Critique ETIENNE CLIQUET



LES ARAIGNEES DE LA TOILE d’Etienne Cliquet



L’ordigami, contraction d’ordinateur et d’origami, est une pratique anachronique qui se fonde sur l’art japonais de l’origami qui consiste à plier une feuille de papier pour créer une sculpture. C’est un art du pliage assisté par des programmes informatiques permettant d’accéder à des formes sculpturales toujours plus complexes.

Les usages de l’ordigami sont pour ainsi dire infinis, la seule limite étant l’imagination de son créateur. En hommage à l’ouvrage sur le Pli de Gilles Deleuze, heureux sont ceux qui, en touchant aux correspondances qui unissent les plis de l’âme à ceux de la matière, accèdent aux portes de l’entendement et de la compréhension de ce qui nous entoure. Tout comme de nombreux passionnés du pli, la démarche artistique d’Etienne Cliquet élève le pli au rang de paradigme esthétique, de schème de pensée philosophique.

L’origami est matière à de multiples réflexions, telle que la question des réseaux, des théories de l’information, des lois de la physiques, de l’architecture, des voyages spatiaux, des processus de création artistique, de la politique, la mode, la cuisine… Toujours en quête de rendre explicite ce qui ne l’est pas, Etienne Cliquet sur son blog Ordigamiexplicare qui signifie déployer, terminer, expliquer, de plicare, plier ». Aucun domaine n’échapperait à la tautologie du plier et du déplier, et Araignées de la toile ne fait pas exception. rappelle l’étymologie première d’« explicite » : « du Latin

Pour son créateur, ces Web spiders sont l’expression de ces fameux robots, ou bots, qui parcourent sans relâche et jusque dans ses moindres recoins, le vaste territoire d’Internet, pour le cartographier et l’indexer. Pour nous, simple utilisateur lambda de moteur de recherche, ces butineuses d’informations sont des aides précieuses : sans leur secours, il serait bien difficile de cheminer dans les réticularités du réseau. Nous ne pouvons emprunter une voie, sans qu’elle ne l’ait préalablement tracée.

Ces discrètes arpenteuses dissimulent une réalité bien obscure : elles sont les agentes des sociétés de contrôle, ou bien du marketing intrusif. Avide d’information, elles s’immiscent jusqu’au tréfonds de nos disques durs ; curieuse, nos moindres dérives sont consignées. En nous conviant à la transparence de l’information, ces petites araignées cachent la monstruosité tentaculaire et virale des nouveaux maîtres du réseau.

L’on peut les considérer plus prosaïquement et métaphoriquement. Ce sont avant toutes choses des animaux qui tissent une toile destinée à la capture, constituée d’un treillis d’interconnections complexes de lignes et de points.

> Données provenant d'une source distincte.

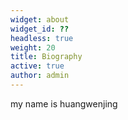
 ```yaml
---
widget: about
widget_id: ??
headless: true
weight: 20
title: Biography
active: true
author: admin
---
```

my name is huangwenjing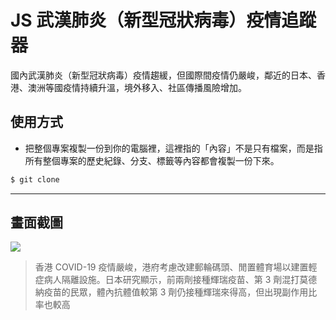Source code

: # JS 武漢肺炎（新型冠狀病毒）疫情追蹤器

國內武漢肺炎（新型冠狀病毒）疫情趨緩，但國際間疫情仍嚴峻，鄰近的日本、香港、澳洲等國疫情持續升溫，境外移入、社區傳播風險增加。

## 使用方式
- 把整個專案複製一份到你的電腦裡，這裡指的「內容」不是只有檔案，而是指所有整個專案的歷史紀錄、分支、標籤等內容都會複製一份下來。
```sh
$ git clone
```

----

## 畫面截圖
![](https://i.imgur.com/ogDFIv1.png)
> 香港 COVID-19 疫情嚴峻，港府考慮改建郵輪碼頭、閒置體育場以建置輕症病人隔離設施。日本研究顯示，前兩劑接種輝瑞疫苗、第 3 劑混打莫德納疫苗的民眾，體內抗體值較第 3 劑仍接種輝瑞來得高，但出現副作用比率也較高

Cette arachnide, bien que sujette aux craintes et à la répulsion, reflète ce que nous sommes en tant qu’utilisateur et créateur du réseau Internet : des tisseurs de toile qui se déplacent dans l’espace de point en point, pour les connecter les uns aux autres. Pour être plus précis, nos déplacements dans l’hypertexture réticulaire d’Internet s’effectuent par pliage de distances. Prenez les deux bords d’une feuille, rapprochez les : la distance et le temps de trajet entre les deux extrémités deviennent nuls.

Ainsi, nous serions des travailleurs de fond de la trame, des artistes et stratèges de la rhizomatique. Et en observant le diagramme du pliage qui donnera forme aux futures araignées, on ne peut que constater que le déplié est lui-même constitué d’un réseau logique de pliages ordonnés.

Ces petites tarentules/sculptures, sauteuses et fileuses de toile deviennent la figure médiatrice de plusieurs types d’informations ; leurs fragilités n’auraient d’égale que la complexité de leur structure. Constituées par un programme, leurs diagrammes sont la mémoire « génétique » de leur forme. Pour son concepteur, c’est l’information d’une sculpture en 3D reproductible, la plus facilement diffusable sur le réseau. Enfin, l’araignée est elle-même une indexeuse de ces liaisons informationnelles.

Les Web spiders d’Etienne Cliquet, comme invitation à penser la diversité des formes d’informations, ne doivent pas nous faire oublier que c’est dans la pratique, par la répétition et la minutie du geste qu’elles prennent forme.



Texte sur Web Spider d'Etienne Cliquet pour la galerie DUPLEX à Toulouse.